The odd thing, though, apart from the fact that a man could watch his only son kick a baseball in the grass in order not to have to throw it, call it good and move on then to shaving, is that poetry, unlike the major leagues, maintains an air of apprenticeship; holds dear its naivete, if not the damn ball. "Everyone's a poet!" Not a motto, quite. At least not until it becomes socially acceptable to shout "Thank God It's Recycling Day!" up and down the halls of one's workplace. I couldn't say who coined the phrase, not jovially, in any case (one can hear Plato lamenting an afflictive rise of poets and distortedly asperse that "everyone's a poet," like sad Eeyore, glancing sideways at his house made out of sticks, before knocking back another shot of ouzo), but everyone from Patricia Smith, who in the recently released Passwords Primeval: 20 American Poets in their Own Words says, "Writing is our second throat. The only difference between someone who doesn't write and me is something in my life caused that throat to click open," to your average 3rd grade arts crawl organizer seems drawn to the idea, if not the reality.
Until recently, I fell into the camp of those who... how can I put this... sort of doubt that "everyone's" a poet. Children five and under, sure. You get to be "poets," and eat free on Monday nights at participating family restaurants. But I am, or was, afraid that anyone capable of holding pen to paper and, at the very least, acknowledging that, just because you can rhyme love with dove and heart with lark, doesn't mean you should, isn't too free to compare themselves to Plath just for delineating journal entries into anapestic trimeter. So then we announce this contest, to which the prefix "amateur" was, I thought, pretty clearly appended, and what happens? People, normal people; people you might well mistake for teachers, students, bloodline relatives, etc., start sending us these works of art. Unpublished works of art, perhaps, but artworks nonetheless. And anyway, long story short, 12 poems were selected, hung from banners like declarations of previous hockey championships, and read before a wildly attentive audience. And now they're up online.

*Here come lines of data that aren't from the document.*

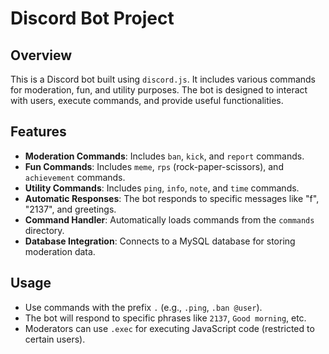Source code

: # Discord Bot Project

## Overview
This is a Discord bot built using `discord.js`. It includes various commands for moderation, fun, and utility purposes. The bot is designed to interact with users, execute commands, and provide useful functionalities.

## Features
- **Moderation Commands**: Includes `ban`, `kick`, and `report` commands.
- **Fun Commands**: Includes `meme`, `rps` (rock-paper-scissors), and `achievement` commands.
- **Utility Commands**: Includes `ping`, `info`, `note`, and `time` commands.
- **Automatic Responses**: The bot responds to specific messages like "f", "2137", and greetings.
- **Command Handler**: Automatically loads commands from the `commands` directory.
- **Database Integration**: Connects to a MySQL database for storing moderation data.

## Usage
- Use commands with the prefix `.` (e.g., `.ping`, `.ban @user`).
- The bot will respond to specific phrases like `2137`, `Good morning`, etc.
- Moderators can use `.exec` for executing JavaScript code (restricted to certain users).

"The poet is an imitator," Plato said. Well, actually, he said "the tragic poet is an imitator," but why kick a dead horse/state the obvious? The truth is we're all imitators. Framing selves on facebook, professing love or, worse, disgust, on cell-phones for the benefit of passers by, and all the while pretending not or fatally missing one's chance to care. Poets may be lots of things--lazy, broke, covered in hair--but few are truly apathetic. "Amateur" at least connotes an interest or attempt; an unfrenetic answer to the already confusing call for audience engagement, tempered by a dash of reverence like a whiskey watered down with Coke. Deference and humility should speak to us of courage, not its opposite. Even Junot Diaz said ambivalence, not confidence, is what startles his work to life; the challenge of the void most writers face each time they write, leaving brainless bravado on the field, where it almost certainly belongs.